Europa, irrinunciabile ma da ridefinire

Di sicuro la pandemia ci ha fatto riflettere molto anche sul ruolo dell’Europa e, in generale, delle organizzazioni internazionali, con somma soddisfazione dei sovranismi e dei nazionalismi più esasperati, che hanno portato a casa parecchi voti in più.

Certe gaffes di alcuni key leader delle Istituzioni europee e l’atteggiamento quasi anti-italiano assunto da alcuni Paesi confinanti durante i primi giorni di emergenza COVI19 hanno messo a dura prova anche gli europeisti più convinti. Ma si può essere europeisti anche senza odiare l’Europa, cercando solo di volerla cambiare, con spirito critico (pro)positivo.

L’Europa e l’eurozona rimangono un sogno irrinunciabile. Sia perché – in termini molto veniali – uscendo dall’euro ci indebiteremmo in maniera catastrofica, sia perché le varie libertà garantite dall’appartenenza all’UE – a cui ci siamo ormai abituati – sono un traguardo da cui sarebbe difficile tornare indietro.

Stando alle informazioni più superficiali che si possono raccogliere in rete, o dai telegiornali, le organizzazioni internazionali, come l’OMS o proprio l’Unione europea, sembrano dei carrozzoni lontanissimi dalla realtà, che ci costano un mucchio di soldi e che ci dicono cosa dobbiamo fare.

In realtà, però, non è così: siamo critici verso l’Europa e verso le organizzazioni internazionali perché, anche se non tutti ne conosciamo il funzionamento legislativo ed ordinativo, fanno parte di noi e della nostra cultura e, si sa, tutto è perfettibile. Ormai diamo per scontate delle possibilità che si sono radicate nel tempo e di cui non ci rendiamo più conto.

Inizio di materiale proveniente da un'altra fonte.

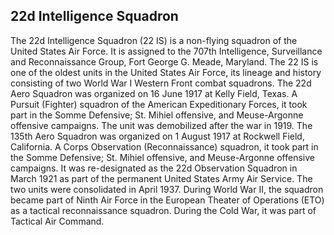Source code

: ## 22d Intelligence Squadron

The 22d Intelligence Squadron (22 IS) is a non-flying squadron of the United States Air Force. It is assigned to the 707th Intelligence, Surveillance and Reconnaissance Group, Fort George G. Meade, Maryland.
The 22 IS is one of the oldest units in the United States Air Force, its lineage and history consisting of two World War I Western Front combat squadrons.
The 22d Aero Squadron was organized on 16 June 1917 at Kelly Field, Texas. A Pursuit (Fighter) squadron of the American Expeditionary Forces, it took part in the Somme Defensive; St. Mihiel offensive, and Meuse-Argonne offensive campaigns. The unit was demobilized after the war in 1919.
The 135th Aero Squadron was organized on 1 August 1917 at Rockwell Field, California. A Corps Observation (Reconnaissance) squadron, it took part in the Somme Defensive; St. Mihiel offensive, and Meuse-Argonne offensive campaigns. It was re-designated as the 22d Observation Squadron in March 1921 as part of the permanent United States Army Air Service.
The two units were consolidated in April 1937. During World War II, the squadron became part of Ninth Air Force in the European Theater of Operations (ETO) as a tactical reconnaissance squadron. During the Cold War, it was part of Tactical Air Command.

Come pensate che sarebbe la vita dopo la pandemia se i movimenti di persone o merci fossero demandati solo agli accordi bilaterali tra Stati? Come pensate che sarebbe possibile, pur con tutte le cautele del caso, prendere un aereo e magari andare in Francia o in Romania? Il bello dell’Europa è che – almeno per quanto riguarda i diritti civili – tutti gli Stati devono dotarsi necessariamente di legislazioni omogenee. Su questo fronte ci si è fermati insieme e si ripartirà – ove possibile – tutti insieme.

Diverse considerazioni, ovviamente, possono essere espresse sul fronte economico. Di sicuro gli Stati ed i cittadini hanno sentito e sentono il bisogno di maggiore flessibilità nelle regole di bilancio. Sicuramente il tetto del 3% andrà rivisto, e nei prossimi esercizi di bilancio – almeno per quanto ci riguarda – sarà necessario ricorrere ancora allo sforamento dei parametri imposti da Bruxelles per far fronte alla crisi. Se l’UE vuole tenere salda la coesione tra Stati, dovrà per forza rivedere alcune delle sue regole.

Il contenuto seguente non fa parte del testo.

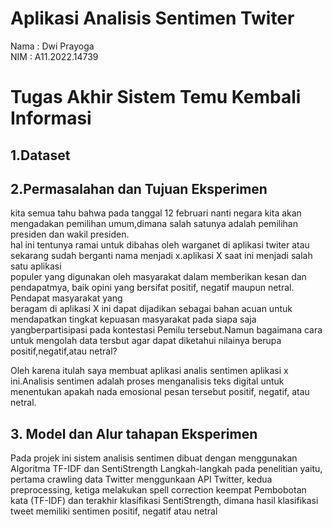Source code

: # Aplikasi Analisis Sentimen Twiter
Nama : Dwi Prayoga <br/>
NIM  : A11.2022.14739 <br/>

# Tugas Akhir Sistem Temu Kembali Informasi
## 1.Dataset

## 2.Permasalahan dan Tujuan Eksperimen
kita semua tahu bahwa pada tanggal 12 februari nanti negara kita akan mengadakan pemilihan umum,dimana salah satunya adalah pemilihan presiden dan wakil presiden. <br/>
hal ini tentunya ramai untuk dibahas oleh warganet di aplikasi twiter atau sekarang sudah berganti nama menjadi x.aplikasi X saat ini menjadi salah satu aplikasi <br/>
populer yang digunakan oleh masyarakat dalam memberikan kesan dan pendapatmya, baik opini yang bersifat positif, negatif maupun netral. Pendapat masyarakat yang <br/>
beragam di aplikasi X ini dapat dijadikan sebagai bahan acuan untuk mendapatkan tingkat kepuasan masyarakat pada siapa saja yangberpartisipasi pada kontestasi Pemilu tersebut.Namun bagaimana cara untuk mengolah data tersbut agar dapat diketahui nilainya berupa positif,negatif,atau netral?

Oleh karena itulah saya membuat aplikasi analis sentimen aplikasi x ini.Analisis sentimen adalah proses menganalisis teks digital untuk menentukan apakah nada emosional pesan tersebut positif, negatif, atau netral.

## 3. Model dan Alur tahapan Eksperimen
Pada projek ini sistem analisis sentimen dibuat dengan menggunakan Algoritma TF-IDF dan SentiStrength Langkah-langkah pada penelitian yaitu, 
pertama crawling data Twitter menggunkaan API Twitter, kedua preprocessing, ketiga melakukan spell correction keempat Pembobotan kata (TF-IDF) 
dan terakhir klasifikasi SentiStrength, dimana hasil klasifikasi tweet memiliki sentimen positif, negatif atau netral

Dovrà rivedere per forza anche i suoi costi. Perché se la pandemia ha insegnato a tutti noi che cos’è lo smart working e la possibilità di tenere riunioni online totalmente gratuite, altrettanto dovrà fare l’UE. Biglietti aerei per i delegati nazionali invitati alle riunioni (milioni di euro ogni giorno), interi edifici dedicati solo ad ospitare sale riunioni, personale amministrativo, mense, archivi, magazzini, uffici: tutto andrà rivisto e ridimensionato. Tutto dovrà costare necessariamente meno.

Alle urgenze a cui l’UE e le sue varie agenzie hanno dovuto far fronte si è sopperito con una buona connessione internet – criptata ove gli argomenti lo richiedessero – ed i dossier legislativi, politici e amministrativi sono andati avanti. Anzi sono aumentati, perché per ogni file è stato necessario creare dei gruppi di lavoro per studiare gli impatti del COVID19 ed i conseguenti ritardi nelle varie iniziative. Non citiamo, per non dilungarsi troppo, cosa sia accaduto in un carrozzone ancora più grande come l’ONU e le sue Agenzie.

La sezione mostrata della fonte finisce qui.